(Document images with source code)
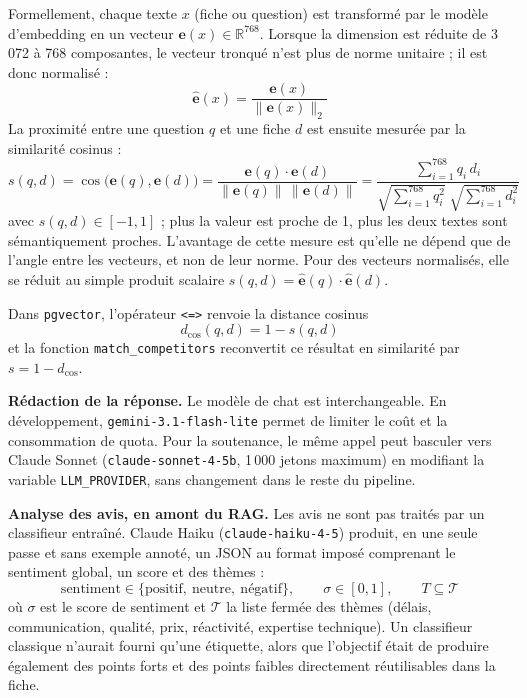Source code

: Formellement, chaque texte $x$ (fiche ou question) est transformé par le modèle d'embedding en un vecteur
$\mathbf{e}(x) \in \mathbb{R}^{768}$. Lorsque la dimension est réduite de 3\,072 à 768 composantes, le vecteur
tronqué n'est plus de norme unitaire ; il est donc normalisé :
\begin{equation}
    \hat{\mathbf{e}}(x) = \frac{\mathbf{e}(x)}{\lVert \mathbf{e}(x) \rVert_2}
    \label{eq:norme}
\end{equation}
La proximité entre une question $q$ et une fiche $d$ est ensuite mesurée par la similarité cosinus :
\begin{equation}
    s(q, d) = \cos\big(\mathbf{e}(q), \mathbf{e}(d)\big)
    = \frac{\mathbf{e}(q) \cdot \mathbf{e}(d)}{\lVert \mathbf{e}(q) \rVert \, \lVert \mathbf{e}(d) \rVert}
    = \frac{\sum_{i=1}^{768} q_i \, d_i}
           {\sqrt{\sum_{i=1}^{768} q_i^{2}} \; \sqrt{\sum_{i=1}^{768} d_i^{2}}}
    \label{eq:cosine}
\end{equation}
avec $s(q,d) \in [-1, 1]$ ; plus la valeur est proche de 1, plus les deux textes sont sémantiquement proches.
L'avantage de cette mesure est qu'elle ne dépend que de l'angle entre les vecteurs, et non de leur norme. Pour
des vecteurs normalisés, elle se réduit au simple produit scalaire $s(q,d) = \hat{\mathbf{e}}(q) \cdot \hat{\mathbf{e}}(d)$.

Dans \texttt{pgvector}, l'opérateur \texttt{<=>} renvoie la distance cosinus
\begin{equation}
    d_{\cos}(q,d) = 1 - s(q,d)
    \label{eq:distance}
\end{equation}
et la fonction \texttt{match\_competitors} reconvertit ce résultat en similarité par $s = 1 - d_{\cos}$.

\textbf{Rédaction de la réponse.} Le modèle de chat est interchangeable. En développement,
\texttt{gemini-3.1-flash-lite} permet de limiter le coût et la consommation de quota. Pour la soutenance, le
même appel peut basculer vers Claude Sonnet (\texttt{claude-sonnet-4-5b}, 1\,000 jetons maximum) en
modifiant la variable \texttt{LLM\_PROVIDER}, sans changement dans le reste du pipeline.

\textbf{Analyse des avis, en amont du RAG.} Les avis ne sont pas traités par un classifieur entraîné. Claude
Haiku (\texttt{claude-haiku-4-5}) produit, en une seule passe et sans exemple annoté, un JSON au format imposé
comprenant le sentiment global, un score et des thèmes :
\begin{equation}
    \text{sentiment} \in \{\text{positif},\ \text{neutre},\ \text{négatif}\}, \qquad
    \sigma \in [0, 1], \qquad
    T \subseteq \mathcal{T}
    \label{eq:avis}
\end{equation}
où $\sigma$ est le score de sentiment et $\mathcal{T}$ la liste fermée des thèmes (délais, communication,
qualité, prix, réactivité, expertise technique). Un classifieur classique n'aurait fourni qu'une étiquette,
alors que l'objectif était de produire également des points forts et des points faibles directement
réutilisables dans la fiche.


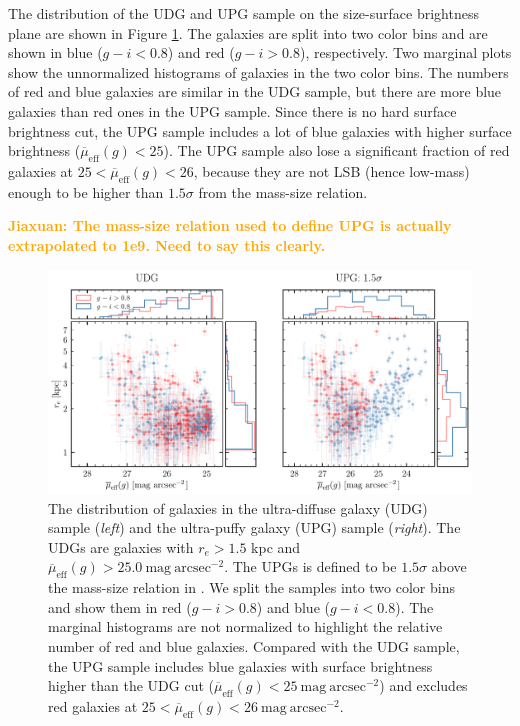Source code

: \documentclass[twocolumn,astrosymb,twocolappendix]{aastex631}
\newcommand{\sbunit}{\mathrm{mag\ arcsec}^{-2}}
\newcommand{\sbeff}{\overline{\mu}_{\mathrm{eff}}(g)}
\newcommand{\jiaxuan}[1]{\textcolor{orange}{\textbf{Jiaxuan: #1}}}
\begin{document}
\begin{CJK*}{UTF8}{gbsn}
The distribution of the UDG and UPG sample on the size-surface brightness plane are shown in Figure \ref{fig:udg_upg_re_mu}. The galaxies are split into two color bins and are shown in blue ($g-i < 0.8$) and red ($g-i > 0.8$), respectively. Two marginal plots show the unnormalized histograms of galaxies in the two color bins. The numbers of red and blue galaxies are similar in the UDG sample, but there are more blue galaxies than red ones in the UPG sample. Since there is no hard surface brightness cut, the UPG sample includes a lot of blue galaxies with higher surface brightness ($\sbeff < 25$). The UPG sample also lose a significant fraction of red galaxies at $25 < \sbeff < 26$, because they are not LSB (hence low-mass) enough to be higher than $1.5\sigma$ from the mass-size relation.

\jiaxuan{The mass-size relation used to define UPG is actually extrapolated to 1e9. Need to say this clearly.}

\begin{figure}
	\vbox{ 
		\centering
		\includegraphics[width=1\linewidth]{udg_upg_sample.pdf}
	}
    \caption{The distribution of galaxies in the ultra-diffuse galaxy (UDG) sample (\textit{left}) and the ultra-puffy galaxy (UPG) sample (\textit{right}). The UDGs are galaxies with $r_e>1.5$ kpc and $\sbeff > 25.0\ \sbunit$. The UPGs is defined to be $1.5\sigma$ above the mass-size relation in \citet{ELVES-I}. We split the samples into two color bins and show them in red ($g-i>0.8$) and blue ($g-i<0.8$). The marginal histograms are not normalized to highlight the relative number of red and blue galaxies. Compared with the UDG sample, the UPG sample includes blue galaxies with surface brightness higher than the UDG cut ($\sbeff < 25\ \sbunit$) and excludes red galaxies at $25 < \sbeff < 26\ \sbunit$.
    }
    \label{fig:udg_upg_re_mu}
\end{figure}


\end{CJK*}
\end{document}
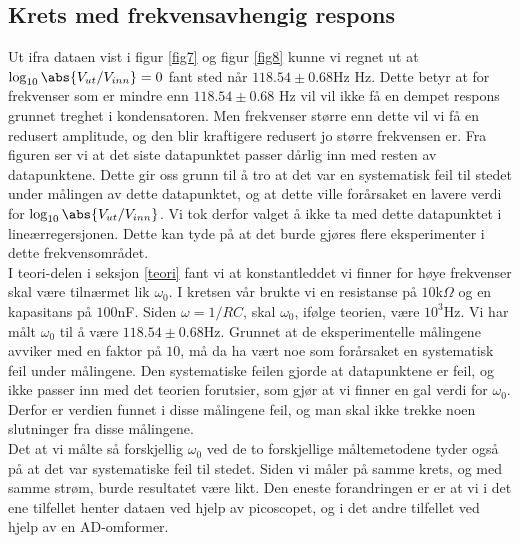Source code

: \documentclass[%
 reprint,
nofootinbib,
aps,
]{revtex4-1}
\begin{document}
\subsection{Krets med frekvensavhengig respons}
Ut ifra dataen vist i figur \ref{fig7} og figur \ref{fig8} kunne vi regnet ut at $\log_{10} \abs{{V_{ut}/V_{inn}}} = 0$ fant sted når $118.54 \pm 0.68$Hz Hz. Dette betyr at for frekvenser som er mindre enn $118.54 \pm 0.68$ Hz vil vil ikke få en dempet respons grunnet treghet i kondensatoren. Men frekvenser større enn dette vil vi få en redusert amplitude, og den blir kraftigere redusert jo større frekvensen er. Fra figuren ser vi at det siste datapunktet passer dårlig inn med resten av datapunktene. Dette gir oss grunn til å tro at det var en systematisk feil til stedet under målingen av dette datapunktet, og at dette ville forårsaket en lavere verdi for $\log_{10} \abs{{V_{ut}/V_{inn}}}$. Vi tok derfor valget å ikke ta med dette datapunktet i lineærregersjonen. Dette kan tyde på at det burde gjøres flere eksperimenter i dette frekvensområdet.\\
I teori-delen i seksjon \ref{teori} fant vi at konstantleddet vi finner for høye frekvenser skal være tilnærmet lik $\omega_0$. I kretsen vår brukte vi en resistanse på $10$k$\Omega$ og en kapasitans på $100$nF. Siden $\omega = 1/RC$, skal $\omega_0$, ifølge teorien, være $10^3$Hz. Vi har målt $\omega_0$ til å være $118.54\pm0.68$Hz. Grunnet at de eksperimentelle målingene avviker med en faktor på $10$, må da ha vært noe som forårsaket en systematisk feil under målingene. Den systematiske feilen gjorde at datapunktene er feil, og ikke passer inn med det teorien forutsier, som gjør at vi finner en gal verdi for $\omega_0$. Derfor er verdien funnet i disse målingene feil, og man skal ikke trekke noen slutninger fra disse målingene. \\
Det at vi målte så forskjellig $\omega_0$ ved de to forskjellige måltemetodene tyder også på at det var systematiske feil til stedet. Siden vi måler på samme krets, og med samme strøm, burde resultatet være likt. Den eneste forandringen er er at vi i det ene tilfellet henter dataen ved hjelp av picoscopet, og i det andre tilfellet ved hjelp av en AD-omformer.
\end{document}
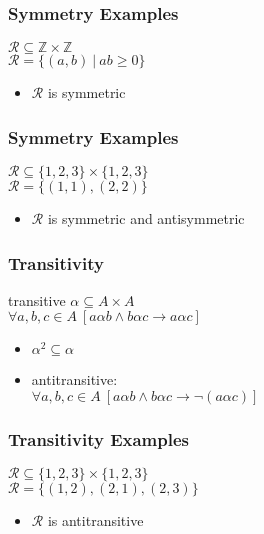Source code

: \documentclass[dvipsnames]{beamer}
\begin{document}
\begin{frame}
  \frametitle{Symmetry Examples}

  $\mathcal{R} \subseteq \mathbb{Z} \times \mathbb{Z}$\\
  $\mathcal{R} = \{(a,b)~|~ab \geq 0\}$

  \medskip
  \begin{itemize}
    \item $\mathcal{R}$ is symmetric
  \end{itemize}
\end{frame}

\begin{frame}
  \frametitle{Symmetry Examples}

  $\mathcal{R} \subseteq \{1,2,3\} \times \{1,2,3\}$\\
  $\mathcal{R} = \{(1,1), (2,2)\}$

  \begin{itemize}
    \item $\mathcal{R}$ is symmetric and antisymmetric
  \end{itemize}
\end{frame}

\begin{frame}
  \frametitle{Transitivity}

  \begin{block}{transitive}
    $\alpha \subseteq A \times A$\\
    $\forall a,b,c \in A~[a \alpha b \wedge b \alpha c \rightarrow a \alpha c]$
  \end{block}

  \pause
  \begin{itemize}
    \item $\alpha^2 \subseteq \alpha$

    \pause
    \item antitransitive:\\
      $\forall a,b,c \in A~[a \alpha b \wedge b \alpha c \rightarrow \neg (a \alpha c)]$
  \end{itemize}
\end{frame}

\begin{frame}
  \frametitle{Transitivity Examples}

  $\mathcal{R} \subseteq \{1,2,3\} \times \{1,2,3\}$\\
  $\mathcal{R} = \{(1,2), (2,1), (2,3)\}$

  \medskip
  \begin{itemize}
    \item $\mathcal{R}$ is antitransitive
  \end{itemize}
\end{frame}
\end{document}

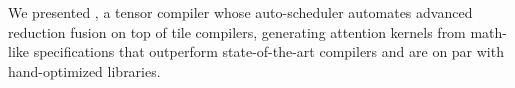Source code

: We presented \NAME{}, a tensor compiler whose auto-scheduler automates advanced reduction fusion
on top of tile compilers, generating attention kernels from math-like specifications
that outperform state-of-the-art compilers and are on par with hand-optimized libraries.
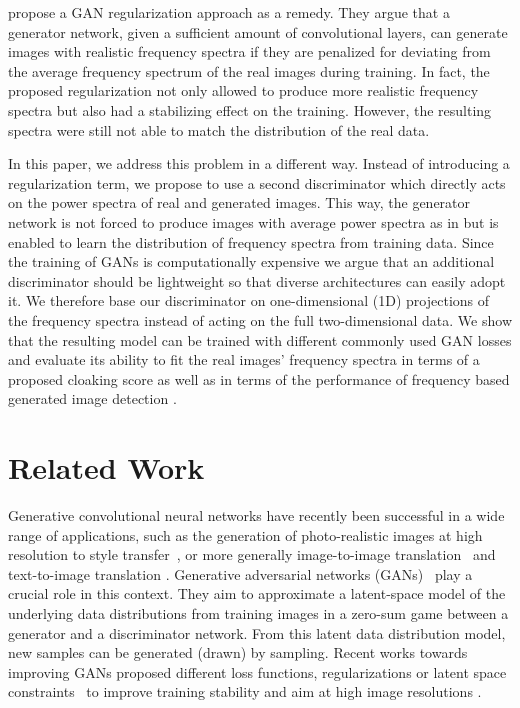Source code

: \documentclass[letterpaper]{article} %
\begin{document}
\citet{margret2020upconvolution} propose a GAN regularization approach as a remedy. They argue that a generator network, given a sufficient amount of convolutional layers, can generate images with realistic frequency spectra if they are penalized for deviating from the average frequency spectrum of the real images during training. In fact, the proposed regularization not only allowed to produce more realistic frequency spectra but also had a stabilizing effect on the training.
However, the resulting spectra were still not able to match the distribution of the real data.

In this paper, we address this problem in a different way. Instead of introducing a regularization term, we propose to use a second discriminator which directly acts on the power spectra of real and generated images. This way, the generator network is not forced to produce images with average power spectra as in \cite{margret2020upconvolution} but is enabled to learn the distribution of frequency spectra from training data.
Since the training of GANs is computationally expensive we argue that an additional discriminator should be lightweight so that diverse architectures can easily adopt it. We therefore base our discriminator on one-dimensional (1D) projections of the frequency spectra instead of acting on the full two-dimensional data. We show that the resulting model can be trained with different commonly used GAN losses and evaluate its ability to fit the real images' frequency spectra in terms of a proposed cloaking score as well as in terms of the performance of frequency based generated image detection \cite{margret2020upconvolution}.

\section{Related Work}
Generative convolutional neural networks have recently been successful in a wide range of applications, such as the generation of photo-realistic images at high resolution \cite{karras2017ProGAN,brock2018large,karras2019StyleGAN,karras2019StyleGAN2} to style transfer~\cite{isola2017image,zhu2017unpaired,zhu2017toward,huang2018multimodal}, or more generally image-to-image translation~\cite{pathak2016context,iizuka2017globally,zhu2017toward,choi2018stargan,mo2018instanceaware,karras2019style} and text-to-image translation \cite{reed2016generative,dai2017towards,zhang2017stackgan,zhang2018stackgan++}.
Generative adversarial networks (GANs)~\cite{gan14nips} play a crucial role in this context. They aim to approximate a latent-space model of the underlying data distributions from training images in a zero-sum game between a generator and a discriminator network. From this latent data distribution model, new samples can be generated (drawn) by sampling. Recent works towards improving GANs proposed different loss functions, regularizations or latent space constraints~\cite{gulrajani2017wgan,mao2017least,gulrajani2017improved,miyato2018spectral_norm,mirza2014conditional,donahue2016adversarial,gurumurthy2017deligan,margret2020upconvolution,brock2018BigGAN,kodali2017convergence} to improve training stability and aim at high image resolutions  \cite{karras2017ProGAN,karras2019StyleGAN,karras2019StyleGAN2}.
\end{document}
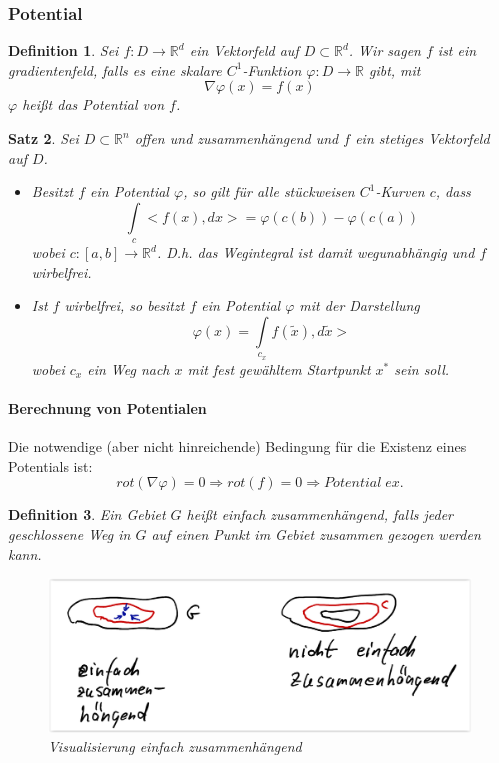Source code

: \documentclass[12pt,a4paper]{article}%
\newtheorem{satz}{Satz}[section]
\newtheorem{definition}[satz]{Definition}
\numberwithin{equation}{section}
\newcommand{\R}{\mathbb{R}} %
\newcommand{\subsubsubsection}{\paragraph}
\numberwithin{equation}{subsection}
\begin{document}
		\subsubsection{Potential}
	  \begin{definition}
	    Sei $f:D\rightarrow \R^d$ ein Vektorfeld auf $D\subset \R^d$. Wir sagen $f$ ist ein gradientenfeld, falls es eine skalare $C^1$-Funktion $\varphi: D\rightarrow\R$ gibt, mit 
	    \begin{equation}
	    \nabla \varphi(x) = f(x)
	    \end{equation}
	    $\varphi$ heißt das Potential von $f$.
	  \end{definition}
    \begin{satz}
      Sei $D \subset \R^n$ offen und zusammenhängend und $f$ ein stetiges Vektorfeld auf $D$. 
      \begin{itemize}
        \item[a) ] Besitzt $f$ ein Potential $\varphi$, so gilt für alle stückweisen $C^1$-Kurven $c$, dass 
        \begin{equation}
          \int\limits_c <f(x),dx> = \varphi(c(b)) - \varphi(c(a))
        \end{equation}
        wobei $c:[a,b]\rightarrow \R^d$. D.h. das Wegintegral ist damit wegunabhängig und $f$ wirbelfrei.
        \item[b) ] Ist $f$ wirbelfrei, so besitzt $f$ ein Potential $\varphi$ mit der Darstellung 
        \begin{equation}
          \varphi(x) = \int\limits_{c_x} f(\tilde{x}),d\tilde{x}>
        \end{equation}
        wobei $c_x$ ein Weg nach $x$ mit fest gewähltem Startpunkt $x^*$ sein soll.
      \end{itemize}
    \end{satz}	  
	  \subsubsubsection{Berechnung von Potentialen}
	  Die notwendige (aber nicht hinreichende) Bedingung für die Existenz eines Potentials ist:
	  \begin{equation}
	    rot(\nabla \varphi) = 0 \Rightarrow rot(f) = 0 \Rightarrow Potential\;ex.  
	  \end{equation}
	  \begin{definition}
	    Ein Gebiet $G$ heißt einfach zusammenhängend, falls jeder geschlossene Weg in $G$ auf einen Punkt im Gebiet zusammen gezogen werden kann.
	    \begin{figure}[H] 
			  \centering
			  \includegraphics[width=0.8\linewidth]{einfach_zusammenhaengend.png}
			  \caption{Visualisierung einfach zusammenhängend \protect\cite{HM12}}
			  \label{fig:einfach_zusammenhängend}
		  \end{figure}
	  \end{definition}
	  
  \newpage

\end{document}
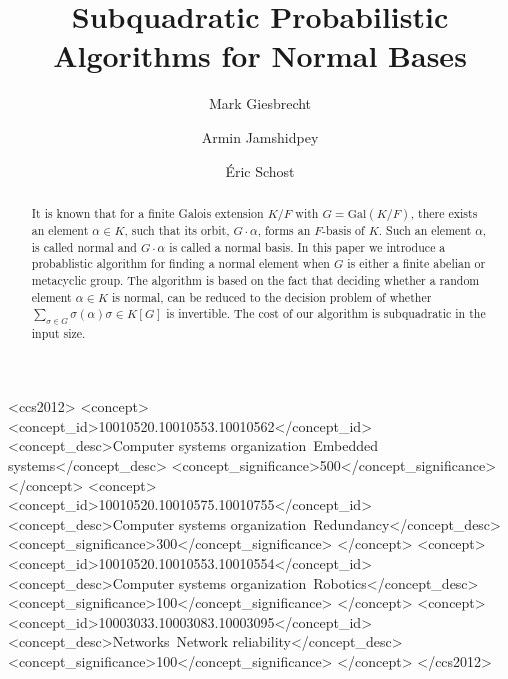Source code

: \documentclass[sigconf]{acmart}
\theoremstyle{acmplain}
\begin{document}
\title{Subquadratic Probabilistic Algorithms for Normal Bases}


\author{Mark Giesbrecht
}

\author{Armin Jamshidpey}

\author{\'Eric Schost}


\renewcommand{\shortauthors}{M. Giesbrecht et al.}




\begin{abstract}
  It is known that for a finite Galois extension $K/F$ with
  $G = \mathrm{Gal}(K/F)$, there exists an element $\alpha \in K$,
  such that its orbit, $G\cdot\alpha$, forms an $F$-basis of $K$. Such
  an element $\alpha$, is called normal and $G\cdot \alpha$ is called
  a normal basis. In this paper we introduce a probablistic algorithm
  for finding a normal element when $G$ is either a finite abelian or
  metacyclic group. The algorithm is based on the fact that deciding
  whether a random element $\alpha \in K$ is normal, can be reduced to
  the decision problem of whether
  $\sum_{\sigma \in G} \sigma(\alpha)\sigma \in K[G]$ is invertible.
  The cost of our algorithm is subquadratic in the input size.
\end{abstract}

%
%
\begin{CCSXML}
<ccs2012>
 <concept>
  <concept_id>10010520.10010553.10010562</concept_id>
  <concept_desc>Computer systems organization~Embedded systems</concept_desc>
  <concept_significance>500</concept_significance>
 </concept>
 <concept>
  <concept_id>10010520.10010575.10010755</concept_id>
  <concept_desc>Computer systems organization~Redundancy</concept_desc>
  <concept_significance>300</concept_significance>
 </concept>
 <concept>
  <concept_id>10010520.10010553.10010554</concept_id>
  <concept_desc>Computer systems organization~Robotics</concept_desc>
  <concept_significance>100</concept_significance>
 </concept>
 <concept>
  <concept_id>10003033.10003083.10003095</concept_id>
  <concept_desc>Networks~Network reliability</concept_desc>
  <concept_significance>100</concept_significance>
 </concept>
</ccs2012>  
\end{CCSXML}
\end{document}
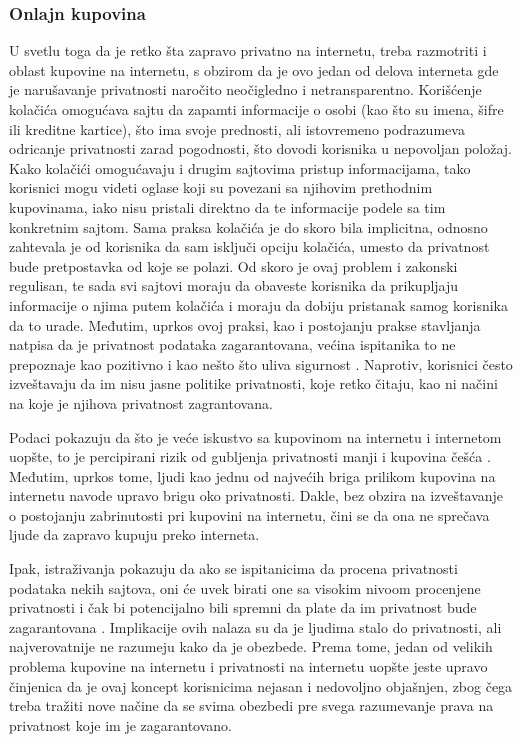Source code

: \documentclass[a4paper]{article}
\begin{document}
\subsubsection{Onlajn kupovina}
U svetlu toga da je retko šta zapravo privatno na internetu, treba razmotriti i oblast kupovine na internetu, s obzirom da je ovo jedan od delova interneta gde je narušavanje privatnosti naročito neočigledno i netransparentno. Korišćenje kolačića omogućava sajtu da zapamti informacije o osobi (kao što su imena, šifre ili kreditne kartice), što ima svoje prednosti, ali istovremeno podrazumeva odricanje privatnosti zarad pogodnosti, što dovodi korisnika u nepovoljan položaj. Kako kolačići omogućavaju i drugim sajtovima pristup informacijama, tako korisnici mogu videti oglase koji su povezani sa njihovim prethodnim kupovinama, iako nisu pristali direktno da te informacije podele sa tim konkretnim sajtom. Sama praksa kolačića je do skoro bila implicitna, odnosno zahtevala je od korisnika da sam isključi opciju kolačića, umesto da privatnost bude pretpostavka od koje se polazi. Od skoro je ovaj problem i zakonski regulisan, te sada svi sajtovi moraju da obaveste korisnika da prikupljaju informacije o njima putem kolačića i moraju da dobiju pristanak samog korisnika da to urade. Međutim, uprkos ovoj praksi, kao i postojanju prakse stavljanja natpisa da je privatnost podataka zagarantovana, većina ispitanika to ne prepoznaje kao pozitivno i kao nešto što uliva sigurnost \cite{cookies2}. Naprotiv, korisnici često izveštavaju da im nisu jasne politike privatnosti, koje retko čitaju, kao ni načini na koje je njihova privatnost zagrantovana.
\par Podaci pokazuju da što je veće iskustvo sa kupovinom na internetu i internetom uopšte, to je percipirani rizik od gubljenja privatnosti manji i kupovina češća \cite{cookies3}. Međutim, uprkos tome, ljudi kao jednu od najvećih briga prilikom kupovina na internetu navode upravo brigu oko privatnosti. Dakle, bez obzira na izveštavanje o postojanju zabrinutosti pri kupovini na internetu, čini se da ona ne sprečava ljude da zapravo kupuju preko interneta.
\par Ipak, istraživanja pokazuju da ako se ispitanicima da procena privatnosti podataka nekih sajtova, oni će uvek birati one sa visokim nivoom procenjene privatnosti i čak bi potencijalno bili spremni da plate da im privatnost bude zagarantovana \cite{cookies2}. Implikacije ovih nalaza su da je ljudima stalo do privatnosti, ali najverovatnije ne razumeju kako da je obezbede. Prema tome, jedan od velikih problema kupovine na internetu i privatnosti na internetu uopšte jeste upravo činjenica da je ovaj koncept korisnicima nejasan i nedovoljno objašnjen, zbog čega treba tražiti nove načine da se svima obezbedi pre svega razumevanje prava na privatnost koje im je zagarantovano.
\end{document}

__PROBLEM REQUIREMENTS__
Where a line above holds the word "classifieur", copy it.

__SOLUTION TO THIS EXERCISE__
\textbf{Analyse des avis, en amont du RAG.} Les avis ne sont pas traités par un classifieur entraîné. Claude
qualité, prix, réactivité, expertise technique). Un classifieur classique n'aurait fourni qu'une étiquette,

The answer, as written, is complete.